It’s not a disaster losing when visiting the toughest stadium the Premier League has to offer, but Liverpool should have done more than look incompetent on offense. Brendan Rodgers is fair to expect more from players like Daniel Sturridge and Philippe Coutinho, but more than anything, his tactical mistakes, coming in the same form for a second consecutive match, might have cost his team a better result or at least a more respectable performance.
Some things a manager can’t take care of, which is foolish mistakes. Like Dejan Lovren softly heading the ball in the wrong direction which helped Stevan Jovetic score the opening goal just before half time, despite Liverpool playing better than Manchester City through the first 40 minutes. Lovren is also to blame for the third goal, terribly covering Sergio Aguero, and Simon Mignolet, who picked up so many compliments after the win over Southampton, who has shown some bad positioning, not for the first time.
It’s also not Rodgers’ fault that during the few minutes of momentum Liverpool had after getting a goal back through Rickie Lambert of an own goal by Pablo Zabaleta, the former Southampton striker had himself another yummy opportunity and decided to pass instead of shoot. Being over-nice isn’t something you want with your forwards. Mario Balotelli was brought over to be a little bit more nasty, something that Liverpool need if this season is to be about contending for more than just fourth place.
Above all, Rodgers forgot what happened in the previous week. He got scared because of the opposition, and did something that we thought had been taken out of him after the first season and a little bit of last year.
Daniel Sturridge isn’t going to be doing well when he plays alone up front. Rodgers knows that, and yet he went back to the same formation that struggled so badly against Southampton. It helped Liverpool create short pressure on Manchester City and have plenty of possession in the first half, but it doesn’t give the team an opportunity to create chances without someone pulling off some individual brilliance. That can’t happen when Coutinho and Raheem Sterling don’t have someone waiting for them in the box, as Sturridge ventured out of position too many times.
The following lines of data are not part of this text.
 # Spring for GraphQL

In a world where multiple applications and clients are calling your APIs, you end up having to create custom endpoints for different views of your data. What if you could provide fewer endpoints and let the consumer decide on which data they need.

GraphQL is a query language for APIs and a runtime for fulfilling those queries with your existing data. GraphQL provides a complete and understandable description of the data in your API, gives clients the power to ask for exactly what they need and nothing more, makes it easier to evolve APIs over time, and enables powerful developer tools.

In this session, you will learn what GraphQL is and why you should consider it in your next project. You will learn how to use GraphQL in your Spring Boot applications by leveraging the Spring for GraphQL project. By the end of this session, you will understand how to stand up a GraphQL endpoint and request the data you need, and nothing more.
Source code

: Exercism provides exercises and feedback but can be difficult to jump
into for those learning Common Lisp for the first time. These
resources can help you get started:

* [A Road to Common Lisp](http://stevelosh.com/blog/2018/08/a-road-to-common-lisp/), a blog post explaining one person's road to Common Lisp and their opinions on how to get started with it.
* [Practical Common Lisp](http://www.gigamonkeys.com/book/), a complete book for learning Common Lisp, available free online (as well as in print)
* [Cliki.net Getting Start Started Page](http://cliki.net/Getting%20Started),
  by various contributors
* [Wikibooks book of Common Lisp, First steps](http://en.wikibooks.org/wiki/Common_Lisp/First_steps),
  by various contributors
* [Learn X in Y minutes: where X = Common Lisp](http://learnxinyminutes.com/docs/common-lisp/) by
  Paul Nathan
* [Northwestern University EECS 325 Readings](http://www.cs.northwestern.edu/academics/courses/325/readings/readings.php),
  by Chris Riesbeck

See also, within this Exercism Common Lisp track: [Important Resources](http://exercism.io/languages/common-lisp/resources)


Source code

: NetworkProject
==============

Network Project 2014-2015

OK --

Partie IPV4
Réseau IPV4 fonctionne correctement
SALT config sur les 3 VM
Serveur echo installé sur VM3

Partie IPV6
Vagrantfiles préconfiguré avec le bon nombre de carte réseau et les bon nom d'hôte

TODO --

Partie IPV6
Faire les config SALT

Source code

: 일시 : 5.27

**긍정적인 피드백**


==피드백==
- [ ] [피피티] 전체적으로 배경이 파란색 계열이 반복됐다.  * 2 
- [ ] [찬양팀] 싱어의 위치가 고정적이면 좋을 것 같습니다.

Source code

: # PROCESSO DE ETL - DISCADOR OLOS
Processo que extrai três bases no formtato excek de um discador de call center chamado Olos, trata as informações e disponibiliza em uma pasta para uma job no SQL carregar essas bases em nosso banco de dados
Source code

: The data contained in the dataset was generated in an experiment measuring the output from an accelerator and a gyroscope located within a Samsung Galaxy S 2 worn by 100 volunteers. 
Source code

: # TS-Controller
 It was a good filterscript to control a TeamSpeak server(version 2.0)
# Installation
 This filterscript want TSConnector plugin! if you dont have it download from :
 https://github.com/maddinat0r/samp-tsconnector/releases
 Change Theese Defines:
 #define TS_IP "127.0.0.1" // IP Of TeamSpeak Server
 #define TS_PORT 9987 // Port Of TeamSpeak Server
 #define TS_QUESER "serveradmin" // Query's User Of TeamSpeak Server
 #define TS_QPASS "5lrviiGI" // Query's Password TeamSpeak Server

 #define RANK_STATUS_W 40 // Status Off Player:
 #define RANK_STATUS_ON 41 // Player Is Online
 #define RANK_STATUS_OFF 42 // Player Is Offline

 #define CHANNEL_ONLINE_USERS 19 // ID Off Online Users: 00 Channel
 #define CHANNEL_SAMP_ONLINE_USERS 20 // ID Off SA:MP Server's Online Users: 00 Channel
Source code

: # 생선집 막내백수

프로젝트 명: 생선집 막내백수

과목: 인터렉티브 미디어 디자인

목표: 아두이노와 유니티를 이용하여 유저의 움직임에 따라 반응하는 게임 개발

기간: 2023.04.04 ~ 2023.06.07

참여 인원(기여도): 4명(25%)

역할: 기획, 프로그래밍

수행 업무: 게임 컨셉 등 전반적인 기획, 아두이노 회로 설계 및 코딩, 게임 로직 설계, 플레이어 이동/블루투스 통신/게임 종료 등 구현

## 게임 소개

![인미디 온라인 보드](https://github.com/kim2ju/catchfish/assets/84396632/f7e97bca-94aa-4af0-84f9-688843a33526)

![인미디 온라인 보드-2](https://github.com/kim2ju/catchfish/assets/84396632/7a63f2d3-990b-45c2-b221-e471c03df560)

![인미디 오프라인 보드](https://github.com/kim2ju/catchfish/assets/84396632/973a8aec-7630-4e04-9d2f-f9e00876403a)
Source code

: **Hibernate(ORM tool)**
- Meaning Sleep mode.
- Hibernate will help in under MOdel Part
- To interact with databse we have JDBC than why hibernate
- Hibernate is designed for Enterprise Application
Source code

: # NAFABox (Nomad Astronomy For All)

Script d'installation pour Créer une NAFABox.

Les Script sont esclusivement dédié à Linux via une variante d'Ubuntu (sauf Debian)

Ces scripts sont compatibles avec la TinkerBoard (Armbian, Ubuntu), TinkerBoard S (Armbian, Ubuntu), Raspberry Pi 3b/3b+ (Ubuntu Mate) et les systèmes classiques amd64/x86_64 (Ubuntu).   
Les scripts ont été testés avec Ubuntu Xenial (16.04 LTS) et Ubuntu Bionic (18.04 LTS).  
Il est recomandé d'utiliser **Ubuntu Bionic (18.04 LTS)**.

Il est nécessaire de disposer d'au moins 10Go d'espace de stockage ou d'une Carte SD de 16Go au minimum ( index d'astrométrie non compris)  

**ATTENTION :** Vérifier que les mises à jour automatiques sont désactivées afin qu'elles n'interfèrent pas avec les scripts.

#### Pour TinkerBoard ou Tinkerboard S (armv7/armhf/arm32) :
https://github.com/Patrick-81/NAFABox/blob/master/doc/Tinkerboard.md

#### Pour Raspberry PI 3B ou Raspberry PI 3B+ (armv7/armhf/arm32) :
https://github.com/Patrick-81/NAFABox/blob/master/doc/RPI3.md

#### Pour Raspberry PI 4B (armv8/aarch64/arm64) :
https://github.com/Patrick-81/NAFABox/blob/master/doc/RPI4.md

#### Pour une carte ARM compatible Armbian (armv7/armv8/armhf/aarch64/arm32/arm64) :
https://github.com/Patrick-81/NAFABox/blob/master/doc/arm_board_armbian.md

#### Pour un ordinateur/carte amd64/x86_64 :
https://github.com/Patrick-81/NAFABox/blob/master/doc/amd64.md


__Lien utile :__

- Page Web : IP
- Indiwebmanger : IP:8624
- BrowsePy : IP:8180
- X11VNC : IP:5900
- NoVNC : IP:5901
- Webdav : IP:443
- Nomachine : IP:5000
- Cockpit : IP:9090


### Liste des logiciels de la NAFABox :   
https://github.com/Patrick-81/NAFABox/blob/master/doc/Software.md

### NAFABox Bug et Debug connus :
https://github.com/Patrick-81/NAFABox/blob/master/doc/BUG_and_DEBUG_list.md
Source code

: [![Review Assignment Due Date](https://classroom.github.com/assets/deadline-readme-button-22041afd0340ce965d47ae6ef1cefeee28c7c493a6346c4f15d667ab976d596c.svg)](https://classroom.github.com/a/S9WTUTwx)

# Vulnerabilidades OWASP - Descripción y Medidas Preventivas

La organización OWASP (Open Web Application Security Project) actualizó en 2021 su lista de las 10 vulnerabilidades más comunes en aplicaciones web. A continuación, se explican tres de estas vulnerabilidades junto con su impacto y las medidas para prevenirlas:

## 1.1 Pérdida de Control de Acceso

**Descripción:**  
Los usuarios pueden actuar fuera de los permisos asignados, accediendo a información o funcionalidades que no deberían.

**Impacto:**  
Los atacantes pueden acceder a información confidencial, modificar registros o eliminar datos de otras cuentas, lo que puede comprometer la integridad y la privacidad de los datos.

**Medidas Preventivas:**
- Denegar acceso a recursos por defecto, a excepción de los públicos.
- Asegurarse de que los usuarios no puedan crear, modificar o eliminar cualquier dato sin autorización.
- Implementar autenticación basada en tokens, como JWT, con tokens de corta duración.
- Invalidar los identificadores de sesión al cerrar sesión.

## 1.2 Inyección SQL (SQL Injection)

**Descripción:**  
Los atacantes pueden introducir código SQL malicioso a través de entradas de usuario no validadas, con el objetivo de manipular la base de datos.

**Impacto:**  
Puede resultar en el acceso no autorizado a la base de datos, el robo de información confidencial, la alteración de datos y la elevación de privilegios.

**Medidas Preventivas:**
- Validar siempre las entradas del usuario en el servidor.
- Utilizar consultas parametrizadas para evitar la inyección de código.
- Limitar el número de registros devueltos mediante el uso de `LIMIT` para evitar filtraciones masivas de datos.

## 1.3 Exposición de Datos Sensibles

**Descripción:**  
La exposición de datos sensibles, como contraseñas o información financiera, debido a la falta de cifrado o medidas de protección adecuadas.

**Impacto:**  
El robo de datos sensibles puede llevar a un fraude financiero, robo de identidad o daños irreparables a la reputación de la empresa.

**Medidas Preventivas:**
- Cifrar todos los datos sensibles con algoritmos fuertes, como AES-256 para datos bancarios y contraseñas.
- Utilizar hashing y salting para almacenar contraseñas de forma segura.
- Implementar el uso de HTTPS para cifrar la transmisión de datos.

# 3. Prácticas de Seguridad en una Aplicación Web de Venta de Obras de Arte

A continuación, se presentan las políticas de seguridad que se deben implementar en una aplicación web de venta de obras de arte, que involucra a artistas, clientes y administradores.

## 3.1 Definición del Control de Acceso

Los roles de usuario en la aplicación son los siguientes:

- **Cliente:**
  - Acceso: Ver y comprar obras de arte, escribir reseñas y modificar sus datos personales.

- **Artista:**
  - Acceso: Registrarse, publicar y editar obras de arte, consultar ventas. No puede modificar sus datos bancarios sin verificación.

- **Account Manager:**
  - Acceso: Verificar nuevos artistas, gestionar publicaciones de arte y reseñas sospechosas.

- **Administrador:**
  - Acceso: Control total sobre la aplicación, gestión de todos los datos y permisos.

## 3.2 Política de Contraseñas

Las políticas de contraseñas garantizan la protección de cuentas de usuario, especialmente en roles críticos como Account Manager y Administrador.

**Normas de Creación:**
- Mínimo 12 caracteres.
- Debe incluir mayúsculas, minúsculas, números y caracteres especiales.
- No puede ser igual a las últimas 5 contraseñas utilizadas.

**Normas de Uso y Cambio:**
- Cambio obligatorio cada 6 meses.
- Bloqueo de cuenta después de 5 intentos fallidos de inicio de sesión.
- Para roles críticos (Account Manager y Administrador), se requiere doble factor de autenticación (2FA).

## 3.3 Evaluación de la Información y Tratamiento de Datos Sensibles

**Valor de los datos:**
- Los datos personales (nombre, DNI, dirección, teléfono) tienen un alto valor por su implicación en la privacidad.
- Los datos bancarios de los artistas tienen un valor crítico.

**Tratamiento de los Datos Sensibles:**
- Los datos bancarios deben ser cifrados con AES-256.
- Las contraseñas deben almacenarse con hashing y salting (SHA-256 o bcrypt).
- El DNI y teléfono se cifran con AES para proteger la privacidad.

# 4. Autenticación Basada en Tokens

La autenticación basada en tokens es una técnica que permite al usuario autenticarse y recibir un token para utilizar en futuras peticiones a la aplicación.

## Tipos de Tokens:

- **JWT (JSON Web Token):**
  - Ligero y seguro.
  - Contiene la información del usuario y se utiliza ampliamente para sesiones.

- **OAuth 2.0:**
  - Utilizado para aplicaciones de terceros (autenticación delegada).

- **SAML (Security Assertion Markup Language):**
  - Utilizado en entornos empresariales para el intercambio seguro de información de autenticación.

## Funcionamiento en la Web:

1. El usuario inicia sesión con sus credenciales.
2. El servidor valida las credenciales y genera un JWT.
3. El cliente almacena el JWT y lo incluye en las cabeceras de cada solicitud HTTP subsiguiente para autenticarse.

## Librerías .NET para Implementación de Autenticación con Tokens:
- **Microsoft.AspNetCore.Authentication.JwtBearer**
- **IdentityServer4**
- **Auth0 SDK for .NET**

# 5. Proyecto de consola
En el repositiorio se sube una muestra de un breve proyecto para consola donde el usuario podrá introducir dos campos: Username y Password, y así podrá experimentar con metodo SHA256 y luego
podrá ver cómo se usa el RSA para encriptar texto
When Lambert was on the pitch, things worked. Lambert might not be the ideal striker, but he’s capable of starting and playing more than late cameos. It gives Sturridge the freedom to roam wide without the team losing it’s man in the middle. Maybe it takes away someone who can move the ball in the middle of the pitch, but Liverpool seem to have plenty of those, maybe too many. Not learning from your own mistakes is almost like a cardinal sin when every point matters.